Hydrodynamic Response and Energy Conversion Characteristics of the Net-Cage-Integrated Self-Sustaining Pendulum Wave Energy Converter

Abstract

  As the importance of marine energy development increases, deep-sea aquaculture net cages, critical for improving energy efficiency and modernizing fisheries, face challenges such as high power supply costs, maintenance difficulties, and environmental impact. This paper proposes a Two-wing Pendulum Wave Energy Converter (TPWEC) suitable for offshore deep-sea regions. The device captures wave energy through a pendulum wing system, converting it into electricity to support deep-sea aquaculture, while efficiently utilizing marine resources. A three-dimensional numerical wave tank is developed based on viscous flow theory, and convergence analysis is performed using the k-ε turbulence model. The hydrodynamic and energy conversion characteristics of the TPWEC under various sea conditions are analyzed. The results show that the shape of the pendulum wings significantly impacts energy capture.
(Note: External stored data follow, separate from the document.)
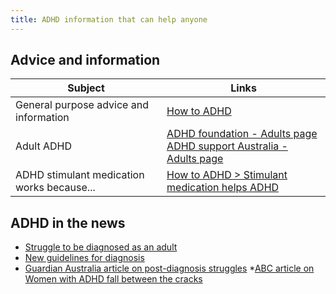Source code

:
 ```yaml
---
title: ADHD information that can help anyone
---
```


## Advice and information

| Subject | Links |
|---|---|
| General purpose advice and information | [How to ADHD](https://www.youtube.com/@HowtoADHD) |
| Adult ADHD | [ADHD foundation - Adults page](https://adhdfoundation.org.au/adhd-adults)<br/>[ADHD support Australia - Adults page](https://www.adhdsupportaustralia.com.au/what-is-adhd/adult-adhd/) |
| ADHD stimulant medication works because... | [How to ADHD > Stimulant medication helps ADHD](https://www.youtube.com/watch?v=38qpm6VKBFc) |

## ADHD in the news

* [Struggle to be diagnosed as an adult](https://www.abc.net.au/everyday/struggle-to-get-adult-adhd-diagnosis/100292236)
* [New guidelines for diagnosis](https://aadpa.com.au/new-guidelines-aim-to-rectify-diagnosis-and-treatment-hurdles-for-adult-adhd-sufferers/)
* [Guardian Australia article on post-diagnosis struggles](https://www.theguardian.com/society/2022/oct/08/adult-adhd-diagnosis-youve-got-to-relook-at-your-entire-life)
*[ABC article on Women with ADHD fall between the cracks](https://www.abc.net.au/news/2022-02-18/adult-women-face-barriers-getting-adhd-diagnosis-treatment/100613218)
Within a reasonable range, increasing the wing width enhances the wave moment and captured energy, but the rate of increase becomes slower as the width grows. Regarding the PTO damping constant, the system's average power output increases with linear damping up to an optimal point, then decreases. The optimal damping constants vary between 2.5 and 7.5 N·m·s/rad depending on the wave period. Additionally, the spacing between the TPWEC and the aquaculture float structure significantly affects its hydrodynamic response. The motion response is largest when the spacing ratio (D/a) is 1.5. The energy capture efficiency is also influenced by the number and relative positioning of the devices. Maximum energy capture is achieved when six devices are placed symmetrically on both sides of the net cage. Simulation results from Comsol software further confirm the energy output characteristics of the TPWEC. This study concludes that the TPWEC offers high energy efficiency and environmental adaptability, providing a viable solution for integrating renewable energy generation with deep-sea aquaculture systems.